Eventually, they assembled an overview of standards that Baker imbued with his relentless introspection, including “The Thrill Is Gone”; the Rodgers-Hart “He Was Too Good to Me”; Ray Noble’s “The Touch of Your Lips” and “The Very Thought of You.” They cap the 10-song disc with “You Go to My Head,” the Haven Gillespie-Fred Coots tune that perhaps sums up Baker’s addictive relationship to life (“And I find you spinning ‘round in my brain/ Like the bubbles in a glass of champagne”).

“When I read about him I can see that he’s the one clearly who’s looking for something that it’s not there,” Souza said. “There’s deep sadness that I find in his music, which reveals to me something about the man and about men in general. Not men as male and female, but humankind. And I’m interested in that, in people who can do that. And I think he had no choice once he’s taking drugs.

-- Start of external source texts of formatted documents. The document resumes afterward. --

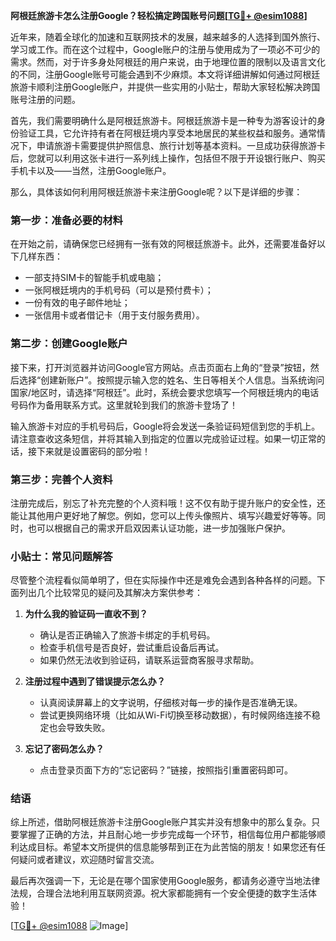 **阿根廷旅游卡怎么注册Google？轻松搞定跨国账号问题[[TG💪+ @esim1088](https://t.me/s/esim1088)]**

近年来，随着全球化的加速和互联网技术的发展，越来越多的人选择到国外旅行、学习或工作。而在这个过程中，Google账户的注册与使用成为了一项必不可少的需求。然而，对于许多身处阿根廷的用户来说，由于地理位置的限制以及语言文化的不同，注册Google账号可能会遇到不少麻烦。本文将详细讲解如何通过阿根廷旅游卡顺利注册Google账户，并提供一些实用的小贴士，帮助大家轻松解决跨国账号注册的问题。

首先，我们需要明确什么是阿根廷旅游卡。阿根廷旅游卡是一种专为游客设计的身份验证工具，它允许持有者在阿根廷境内享受本地居民的某些权益和服务。通常情况下，申请旅游卡需要提供护照信息、旅行计划等基本资料。一旦成功获得旅游卡后，您就可以利用这张卡进行一系列线上操作，包括但不限于开设银行账户、购买手机卡以及——当然，注册Google账户。

那么，具体该如何利用阿根廷旅游卡来注册Google呢？以下是详细的步骤：

### 第一步：准备必要的材料

在开始之前，请确保您已经拥有一张有效的阿根廷旅游卡。此外，还需要准备好以下几样东西：
- 一部支持SIM卡的智能手机或电脑；
- 一张阿根廷境内的手机号码（可以是预付费卡）；
- 一份有效的电子邮件地址；
- 一张信用卡或者借记卡（用于支付服务费用）。

### 第二步：创建Google账户

接下来，打开浏览器并访问Google官方网站。点击页面右上角的“登录”按钮，然后选择“创建新账户”。按照提示输入您的姓名、生日等相关个人信息。当系统询问国家/地区时，请选择“阿根廷”。此时，系统会要求您填写一个阿根廷境内的电话号码作为备用联系方式。这里就轮到我们的旅游卡登场了！

输入旅游卡对应的手机号码后，Google将会发送一条验证码短信到您的手机上。请注意查收这条短信，并将其输入到指定的位置以完成验证过程。如果一切正常的话，接下来就是设置密码的部分啦！

### 第三步：完善个人资料

注册完成后，别忘了补充完整的个人资料哦！这不仅有助于提升账户的安全性，还能让其他用户更好地了解您。例如，您可以上传头像照片、填写兴趣爱好等等。同时，也可以根据自己的需求开启双因素认证功能，进一步加强账户保护。

### 小贴士：常见问题解答

尽管整个流程看似简单明了，但在实际操作中还是难免会遇到各种各样的问题。下面列出几个比较常见的疑问及其解决方案供参考：

1. **为什么我的验证码一直收不到？**
   - 确认是否正确输入了旅游卡绑定的手机号码。
   - 检查手机信号是否良好，尝试重启设备后再试。
   - 如果仍然无法收到验证码，请联系运营商客服寻求帮助。

2. **注册过程中遇到了错误提示怎么办？**
   - 认真阅读屏幕上的文字说明，仔细核对每一步的操作是否准确无误。
   - 尝试更换网络环境（比如从Wi-Fi切换至移动数据），有时候网络连接不稳定也会导致失败。

3. **忘记了密码怎么办？**
   - 点击登录页面下方的“忘记密码？”链接，按照指引重置密码即可。

### 结语

综上所述，借助阿根廷旅游卡注册Google账户其实并没有想象中的那么复杂。只要掌握了正确的方法，并且耐心地一步步完成每一个环节，相信每位用户都能够顺利达成目标。希望本文所提供的信息能够帮到正在为此苦恼的朋友！如果您还有任何疑问或者建议，欢迎随时留言交流。

最后再次强调一下，无论是在哪个国家使用Google服务，都请务必遵守当地法律法规，合理合法地利用互联网资源。祝大家都能拥有一个安全便捷的数字生活体验！

[[TG💪+ @esim1088](https://t.me/s/esim1088) ![Image](https://i.postimg.cc/4NQfJmqS/Snipaste-2025-05-13-00-14-12.png)]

He’s in an altered state anyway and unable to contain it.”

Whatever traces of melancholy tinge her new record, none of it has rubbed off on Souza, the daughter of a musician father and a mother who sang and wrote poetry.

An ebullient personality and warmly intelligent presence, now in her mid-40s, Souza has carved out an unusual niche for her music since arriving in the United States at 18 to study jazz composition at the prestigious Berklee College of Music in Boston. She later pursued a master’s at the New England Conservatory, focusing on composition, and spent several years teaching in Brazil.

But eventually the United States drew her back, and she has lived here ever since, the last six years in Los Angeles.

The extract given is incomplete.